Work request → Word for word, restate every entry that follows.

Collected data:
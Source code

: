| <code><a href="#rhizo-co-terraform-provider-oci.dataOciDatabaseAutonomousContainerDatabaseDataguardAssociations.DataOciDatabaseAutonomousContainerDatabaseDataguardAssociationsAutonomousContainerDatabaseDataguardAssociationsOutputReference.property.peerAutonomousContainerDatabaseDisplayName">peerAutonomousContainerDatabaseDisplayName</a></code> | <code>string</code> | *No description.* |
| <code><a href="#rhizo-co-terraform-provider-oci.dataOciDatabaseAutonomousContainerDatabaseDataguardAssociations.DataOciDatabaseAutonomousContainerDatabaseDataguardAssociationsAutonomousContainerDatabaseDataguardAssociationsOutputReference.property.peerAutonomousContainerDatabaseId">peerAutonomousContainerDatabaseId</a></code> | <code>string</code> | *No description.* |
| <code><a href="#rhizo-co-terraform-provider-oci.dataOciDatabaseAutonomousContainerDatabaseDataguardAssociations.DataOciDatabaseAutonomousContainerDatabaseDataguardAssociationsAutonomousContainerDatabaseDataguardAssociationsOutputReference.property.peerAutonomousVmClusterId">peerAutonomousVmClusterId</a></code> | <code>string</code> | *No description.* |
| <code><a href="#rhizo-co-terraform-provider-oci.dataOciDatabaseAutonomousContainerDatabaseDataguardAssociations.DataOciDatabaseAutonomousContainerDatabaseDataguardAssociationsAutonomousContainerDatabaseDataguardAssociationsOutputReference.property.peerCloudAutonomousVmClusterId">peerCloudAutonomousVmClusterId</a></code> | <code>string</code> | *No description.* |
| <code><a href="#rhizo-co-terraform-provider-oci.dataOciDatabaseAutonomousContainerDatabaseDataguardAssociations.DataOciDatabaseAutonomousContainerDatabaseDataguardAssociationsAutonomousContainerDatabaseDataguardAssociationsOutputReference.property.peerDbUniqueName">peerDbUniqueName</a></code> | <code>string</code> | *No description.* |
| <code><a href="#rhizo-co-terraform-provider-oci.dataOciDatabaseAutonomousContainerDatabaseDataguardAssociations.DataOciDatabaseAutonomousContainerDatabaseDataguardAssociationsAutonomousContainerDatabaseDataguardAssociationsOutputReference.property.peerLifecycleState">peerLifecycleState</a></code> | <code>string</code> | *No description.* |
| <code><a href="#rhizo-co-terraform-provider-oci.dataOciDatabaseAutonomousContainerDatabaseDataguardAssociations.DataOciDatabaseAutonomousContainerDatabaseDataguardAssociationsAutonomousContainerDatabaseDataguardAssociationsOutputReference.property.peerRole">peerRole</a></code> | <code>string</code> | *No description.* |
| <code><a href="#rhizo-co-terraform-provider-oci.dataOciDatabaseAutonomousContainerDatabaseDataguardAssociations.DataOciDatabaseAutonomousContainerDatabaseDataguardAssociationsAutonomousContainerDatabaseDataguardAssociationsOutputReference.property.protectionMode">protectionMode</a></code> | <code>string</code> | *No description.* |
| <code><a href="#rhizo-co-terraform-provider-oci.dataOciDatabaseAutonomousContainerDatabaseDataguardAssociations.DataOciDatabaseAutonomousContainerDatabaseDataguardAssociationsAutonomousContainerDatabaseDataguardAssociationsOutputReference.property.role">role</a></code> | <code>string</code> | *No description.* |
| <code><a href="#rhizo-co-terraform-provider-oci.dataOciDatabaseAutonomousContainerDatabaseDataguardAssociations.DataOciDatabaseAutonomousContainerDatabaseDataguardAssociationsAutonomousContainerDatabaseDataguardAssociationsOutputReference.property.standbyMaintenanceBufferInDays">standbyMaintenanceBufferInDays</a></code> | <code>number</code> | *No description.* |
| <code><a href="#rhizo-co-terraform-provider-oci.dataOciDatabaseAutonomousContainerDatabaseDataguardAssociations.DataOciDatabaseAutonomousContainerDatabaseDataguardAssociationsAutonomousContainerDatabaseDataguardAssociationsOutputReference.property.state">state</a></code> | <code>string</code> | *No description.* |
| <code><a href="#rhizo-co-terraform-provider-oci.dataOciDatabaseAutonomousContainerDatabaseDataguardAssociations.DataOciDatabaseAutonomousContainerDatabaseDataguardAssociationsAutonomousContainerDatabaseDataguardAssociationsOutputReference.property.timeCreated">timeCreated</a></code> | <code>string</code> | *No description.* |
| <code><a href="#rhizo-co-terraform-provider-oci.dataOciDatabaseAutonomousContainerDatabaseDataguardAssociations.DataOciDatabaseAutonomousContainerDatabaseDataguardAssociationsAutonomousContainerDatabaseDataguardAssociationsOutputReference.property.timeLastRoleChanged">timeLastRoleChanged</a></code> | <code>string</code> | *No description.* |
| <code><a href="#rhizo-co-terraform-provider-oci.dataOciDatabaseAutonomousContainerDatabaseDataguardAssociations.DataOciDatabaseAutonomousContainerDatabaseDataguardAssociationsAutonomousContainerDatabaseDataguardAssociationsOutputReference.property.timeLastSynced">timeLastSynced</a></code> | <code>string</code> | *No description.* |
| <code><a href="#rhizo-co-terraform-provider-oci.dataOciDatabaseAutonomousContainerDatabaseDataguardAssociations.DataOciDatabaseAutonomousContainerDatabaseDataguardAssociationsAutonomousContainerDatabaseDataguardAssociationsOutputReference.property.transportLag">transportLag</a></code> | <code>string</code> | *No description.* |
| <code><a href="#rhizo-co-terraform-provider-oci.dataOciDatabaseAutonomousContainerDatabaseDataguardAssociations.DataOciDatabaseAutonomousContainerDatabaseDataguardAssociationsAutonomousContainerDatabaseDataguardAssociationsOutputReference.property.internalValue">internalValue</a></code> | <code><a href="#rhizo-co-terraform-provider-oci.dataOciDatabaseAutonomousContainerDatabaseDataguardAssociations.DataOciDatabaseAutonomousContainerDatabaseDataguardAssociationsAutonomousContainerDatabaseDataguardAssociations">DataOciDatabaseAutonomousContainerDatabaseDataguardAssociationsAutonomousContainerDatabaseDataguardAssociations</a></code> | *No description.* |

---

Response area →
Source code

:| <code><a href="#rhizo-co-terraform-provider-oci.dataOciDatabaseAutonomousContainerDatabaseDataguardAssociations.DataOciDatabaseAutonomousContainerDatabaseDataguardAssociationsAutonomousContainerDatabaseDataguardAssociationsOutputReference.property.peerAutonomousContainerDatabaseDisplayName">peerAutonomousContainerDatabaseDisplayName</a></code> | <code>string</code> | *No description.* |
| <code><a href="#rhizo-co-terraform-provider-oci.dataOciDatabaseAutonomousContainerDatabaseDataguardAssociations.DataOciDatabaseAutonomousContainerDatabaseDataguardAssociationsAutonomousContainerDatabaseDataguardAssociationsOutputReference.property.peerAutonomousContainerDatabaseId">peerAutonomousContainerDatabaseId</a></code> | <code>string</code> | *No description.* |
| <code><a href="#rhizo-co-terraform-provider-oci.dataOciDatabaseAutonomousContainerDatabaseDataguardAssociations.DataOciDatabaseAutonomousContainerDatabaseDataguardAssociationsAutonomousContainerDatabaseDataguardAssociationsOutputReference.property.peerAutonomousVmClusterId">peerAutonomousVmClusterId</a></code> | <code>string</code> | *No description.* |
| <code><a href="#rhizo-co-terraform-provider-oci.dataOciDatabaseAutonomousContainerDatabaseDataguardAssociations.DataOciDatabaseAutonomousContainerDatabaseDataguardAssociationsAutonomousContainerDatabaseDataguardAssociationsOutputReference.property.peerCloudAutonomousVmClusterId">peerCloudAutonomousVmClusterId</a></code> | <code>string</code> | *No description.* |
| <code><a href="#rhizo-co-terraform-provider-oci.dataOciDatabaseAutonomousContainerDatabaseDataguardAssociations.DataOciDatabaseAutonomousContainerDatabaseDataguardAssociationsAutonomousContainerDatabaseDataguardAssociationsOutputReference.property.peerDbUniqueName">peerDbUniqueName</a></code> | <code>string</code> | *No description.* |
| <code><a href="#rhizo-co-terraform-provider-oci.dataOciDatabaseAutonomousContainerDatabaseDataguardAssociations.DataOciDatabaseAutonomousContainerDatabaseDataguardAssociationsAutonomousContainerDatabaseDataguardAssociationsOutputReference.property.peerLifecycleState">peerLifecycleState</a></code> | <code>string</code> | *No description.* |
| <code><a href="#rhizo-co-terraform-provider-oci.dataOciDatabaseAutonomousContainerDatabaseDataguardAssociations.DataOciDatabaseAutonomousContainerDatabaseDataguardAssociationsAutonomousContainerDatabaseDataguardAssociationsOutputReference.property.peerRole">peerRole</a></code> | <code>string</code> | *No description.* |
| <code><a href="#rhizo-co-terraform-provider-oci.dataOciDatabaseAutonomousContainerDatabaseDataguardAssociations.DataOciDatabaseAutonomousContainerDatabaseDataguardAssociationsAutonomousContainerDatabaseDataguardAssociationsOutputReference.property.protectionMode">protectionMode</a></code> | <code>string</code> | *No description.* |
| <code><a href="#rhizo-co-terraform-provider-oci.dataOciDatabaseAutonomousContainerDatabaseDataguardAssociations.DataOciDatabaseAutonomousContainerDatabaseDataguardAssociationsAutonomousContainerDatabaseDataguardAssociationsOutputReference.property.role">role</a></code> | <code>string</code> | *No description.* |
| <code><a href="#rhizo-co-terraform-provider-oci.dataOciDatabaseAutonomousContainerDatabaseDataguardAssociations.DataOciDatabaseAutonomousContainerDatabaseDataguardAssociationsAutonomousContainerDatabaseDataguardAssociationsOutputReference.property.standbyMaintenanceBufferInDays">standbyMaintenanceBufferInDays</a></code> | <code>number</code> | *No description.* |
| <code><a href="#rhizo-co-terraform-provider-oci.dataOciDatabaseAutonomousContainerDatabaseDataguardAssociations.DataOciDatabaseAutonomousContainerDatabaseDataguardAssociationsAutonomousContainerDatabaseDataguardAssociationsOutputReference.property.state">state</a></code> | <code>string</code> | *No description.* |
| <code><a href="#rhizo-co-terraform-provider-oci.dataOciDatabaseAutonomousContainerDatabaseDataguardAssociations.DataOciDatabaseAutonomousContainerDatabaseDataguardAssociationsAutonomousContainerDatabaseDataguardAssociationsOutputReference.property.timeCreated">timeCreated</a></code> | <code>string</code> | *No description.* |
| <code><a href="#rhizo-co-terraform-provider-oci.dataOciDatabaseAutonomousContainerDatabaseDataguardAssociations.DataOciDatabaseAutonomousContainerDatabaseDataguardAssociationsAutonomousContainerDatabaseDataguardAssociationsOutputReference.property.timeLastRoleChanged">timeLastRoleChanged</a></code> | <code>string</code> | *No description.* |
| <code><a href="#rhizo-co-terraform-provider-oci.dataOciDatabaseAutonomousContainerDatabaseDataguardAssociations.DataOciDatabaseAutonomousContainerDatabaseDataguardAssociationsAutonomousContainerDatabaseDataguardAssociationsOutputReference.property.timeLastSynced">timeLastSynced</a></code> | <code>string</code> | *No description.* |
| <code><a href="#rhizo-co-terraform-provider-oci.dataOciDatabaseAutonomousContainerDatabaseDataguardAssociations.DataOciDatabaseAutonomousContainerDatabaseDataguardAssociationsAutonomousContainerDatabaseDataguardAssociationsOutputReference.property.transportLag">transportLag</a></code> | <code>string</code> | *No description.* |
| <code><a href="#rhizo-co-terraform-provider-oci.dataOciDatabaseAutonomousContainerDatabaseDataguardAssociations.DataOciDatabaseAutonomousContainerDatabaseDataguardAssociationsAutonomousContainerDatabaseDataguardAssociationsOutputReference.property.internalValue">internalValue</a></code> | <code><a href="#rhizo-co-terraform-provider-oci.dataOciDatabaseAutonomousContainerDatabaseDataguardAssociations.DataOciDatabaseAutonomousContainerDatabaseDataguardAssociationsAutonomousContainerDatabaseDataguardAssociations">DataOciDatabaseAutonomousContainerDatabaseDataguardAssociationsAutonomousContainerDatabaseDataguardAssociations</a></code> | *No description.* |

---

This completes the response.